··· Data extract ···
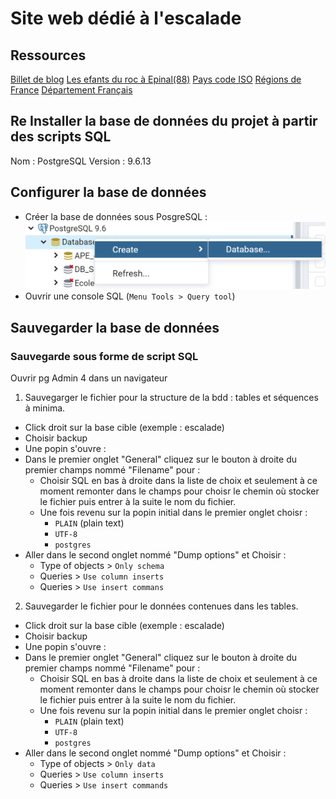 # Site web dédié à l'escalade

## Ressources

[Billet de blog](https://s3-eu-west-1.amazonaws.com/course.oc-static.com/projects/DAJava_P6/blog_escalade/blog.html)
[Les efants du roc à Epinal(88)](http://www.enfantsduroc.fr/)
[Pays code ISO](https://fr.wikipedia.org/wiki/ISO_3166-1)
[Régions de France]()
[Département Français]()

## Re Installer la base de données du projet à partir des scripts SQL

Nom : PostgreSQL
Version : 9.6.13


## Configurer la base de données
- Créer la base de données sous PosgreSQL :
![Créer la base de données depuis pgAdmin4](./documentation/images/create_database.png)
- Ouvrir une console SQL (`Menu Tools > Query tool`)

## Sauvegarder la base de données

### Sauvegarde sous forme de script SQL

Ouvrir pg Admin 4 dans un navigateur

1. Sauvegarger le fichier pour la structure de la bdd : tables et séquences à minima.

- Click droit sur la base cible (exemple : escalade)
- Choisir backup
- Une popin s'ouvre :
- Dans le premier onglet "General" cliquez sur le bouton à droite du premier champs nommé "Filename" pour :
    - Choisir SQL en bas à droite dans la liste de choix et seulement à ce moment remonter dans le champs pour choisr le chemin où stocker le fichier puis entrer à la suite le nom du fichier.
    - Une fois revenu sur la popin initial dans le premier onglet choisr : 
        - `PLAIN` (plain text)
        - `UTF-8`
        - `postgres`
- Aller dans le second onglet nommé "Dump options" et Choisir :
    - Type of objects > `Only schema`
    - Queries > `Use column inserts`
    - Queries > `Use insert commans`


2. Sauvegarder le fichier pour le données contenues dans les tables.

- Click droit sur la base cible (exemple : escalade)
- Choisir backup
- Une popin s'ouvre :
- Dans le premier onglet "General" cliquez sur le bouton à droite du premier champs nommé "Filename" pour :
    - Choisir SQL en bas à droite dans la liste de choix et seulement à ce moment remonter dans le champs pour choisr le chemin où stocker le fichier puis entrer à la suite le nom du fichier.
    - Une fois revenu sur la popin initial dans le premier onglet choisr : 
        - `PLAIN` (plain text)
        - `UTF-8`
        - `postgres`
- Aller dans le second onglet nommé "Dump options" et Choisir :
    - Type of objects > `Only data`
    - Queries > `Use column inserts`
    - Queries > `Use insert commands`
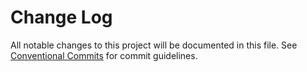 <!--
SPDX-FileCopyrightText: 2024 Joel Kociolek
SPDX-FileCopyrightText: 2020 Zach Daniel

SPDX-License-Identifier: MIT
-->

# Change Log

All notable changes to this project will be documented in this file.
See [Conventional Commits](Https://conventionalcommits.org) for commit guidelines.

<!-- changelog -->


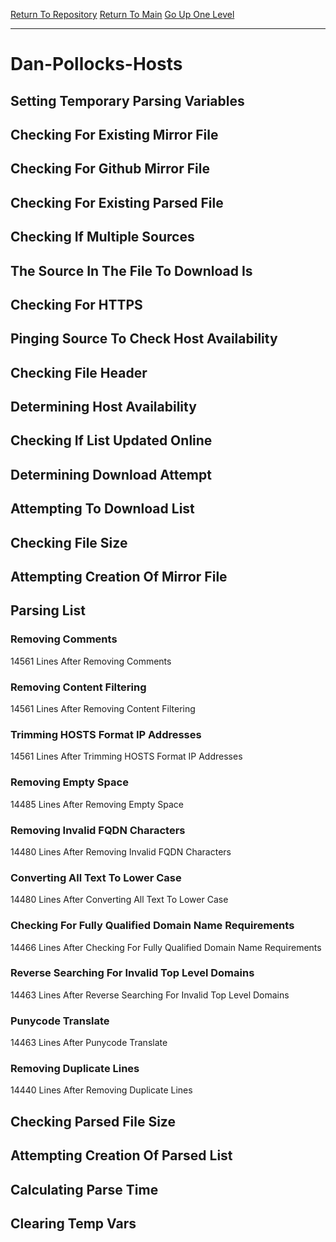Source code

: [Return To Repository](https://github.com/bast69/piholeparser/)
[Return To Main](https://github.com/bast69/piholeparser/blob/master/RecentRunLogs/Mainlog.md)
[Go Up One Level](https://github.com/bast69/piholeparser/blob/master/RecentRunLogs/TopLevelScripts/30-Processing-External-Blacklists.md)
____________________________________
# Dan-Pollocks-Hosts
## Setting Temporary Parsing Variables
## Checking For Existing Mirror File
## Checking For Github Mirror File
## Checking For Existing Parsed File
## Checking If Multiple Sources
## The Source In The File To Download Is
## Checking For HTTPS
## Pinging Source To Check Host Availability
## Checking File Header
## Determining Host Availability
## Checking If List Updated Online
## Determining Download Attempt
## Attempting To Download List
## Checking File Size
## Attempting Creation Of Mirror File
## Parsing List
### Removing Comments
14561 Lines After Removing Comments
### Removing Content Filtering
14561 Lines After Removing Content Filtering
### Trimming HOSTS Format IP Addresses
14561 Lines After Trimming HOSTS Format IP Addresses
### Removing Empty Space
14485 Lines After Removing Empty Space
### Removing Invalid FQDN Characters
14480 Lines After Removing Invalid FQDN Characters
### Converting All Text To Lower Case
14480 Lines After Converting All Text To Lower Case
### Checking For Fully Qualified Domain Name Requirements
14466 Lines After Checking For Fully Qualified Domain Name Requirements
### Reverse Searching For Invalid Top Level Domains
14463 Lines After Reverse Searching For Invalid Top Level Domains
### Punycode Translate
14463 Lines After Punycode Translate
### Removing Duplicate Lines
14440 Lines After Removing Duplicate Lines
## Checking Parsed File Size
## Attempting Creation Of Parsed List
## Calculating Parse Time
## Clearing Temp Vars
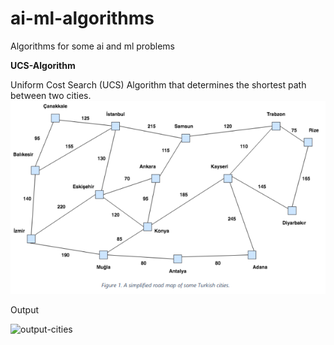 # ai-ml-algorithms
Algorithms for some ai and ml problems

 **UCS-Algorithm**
 
Uniform Cost Search (UCS) Algorithm that determines the shortest path between two cities.
![cities](https://github.com/HakkiAkut/ai-ml-algorithms/blob/master/UCS-Algorithm/cities.png)

Output

![output-cities](https://user-images.githubusercontent.com/32385870/152206068-1851ff0d-c254-44ef-a1d4-904bf0829988.png)
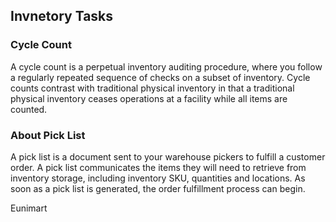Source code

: 

## Invnetory Tasks

### Cycle Count
A cycle count is a perpetual inventory auditing procedure, where you follow a regularly repeated sequence of checks on a subset of inventory. Cycle counts contrast with traditional physical inventory in that a traditional physical inventory ceases operations at a facility while all items are counted.

### About Pick List
A pick list is a document sent to your warehouse pickers to fulfill a customer order. A pick list communicates the items they will need to retrieve from inventory storage, including inventory SKU, quantities and locations. As soon as a pick list is generated, the order fulfillment process can begin.




Eunimart
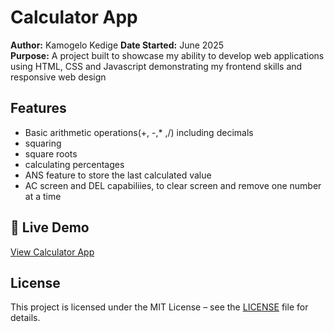 # Calculator App

**Author:** Kamogelo Kedige
**Date Started:** June 2025  
**Purpose:** A project built to showcase my ability to develop web applications using HTML, CSS and Javascript demonstrating my frontend skills and responsive web design

## Features
- Basic arithmetic operations(+, -,* ,/) including decimals
- squaring
- square roots
- calculating percentages
- ANS feature to store the last calculated value
- AC screen and DEL capabiliies, to clear screen and remove one number at a time

## 🔗 Live Demo
[View Calculator App](https://kamogelo-kedige.github.io/My-Calculator-App/)


## License  
This project is licensed under the MIT License – see the [LICENSE](./LICENSE) file for details.
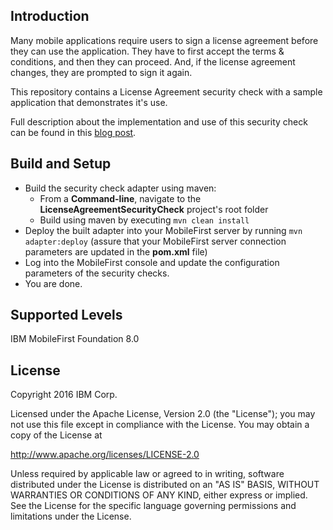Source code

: ## Introduction

Many mobile applications require users to sign a license agreement before they can use the application. They have to first accept the terms & conditions, and then they can proceed. And, if the license agreement changes, they are prompted to sign it again.

This repository contains a License Agreement security check with a sample application that demonstrates it's use.

Full description about the implementation and use of this security check can be found in this [blog post](https://mobilefirstplatform.ibmcloud.com/blog/2016/07/21/implementing-license-agreement-signature-using-mobilefirst-foundation-v8/).

## Build and Setup

* Build the security check adapter using maven:
    * From a **Command-line**, navigate to the **LicenseAgreementSecurityCheck** project's root folder
    * Build using maven by executing `mvn clean install`
* Deploy the built adapter into your MobileFirst server by running `mvn adapter:deploy` (assure that your MobileFirst
  server connection parameters are updated in the **pom.xml** file)
* Log into the MobileFirst console and update the configuration parameters of the security checks.
* You are done.

## Supported Levels
IBM MobileFirst Foundation 8.0

## License
Copyright 2016 IBM Corp.

Licensed under the Apache License, Version 2.0 (the "License");
you may not use this file except in compliance with the License.
You may obtain a copy of the License at

http://www.apache.org/licenses/LICENSE-2.0

Unless required by applicable law or agreed to in writing, software
distributed under the License is distributed on an "AS IS" BASIS,
WITHOUT WARRANTIES OR CONDITIONS OF ANY KIND, either express or implied.
See the License for the specific language governing permissions and
limitations under the License.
···
What you are asked to do ->
The lines you need are those containing "base"; find them in the records and copy them.

Your response ->
## Re Installer la base de données du projet à partir des scripts SQL
## Configurer la base de données
- Créer la base de données sous PosgreSQL :
![Créer la base de données depuis pgAdmin4](./documentation/images/create_database.png)
## Sauvegarder la base de données
- Click droit sur la base cible (exemple : escalade)
- Click droit sur la base cible (exemple : escalade)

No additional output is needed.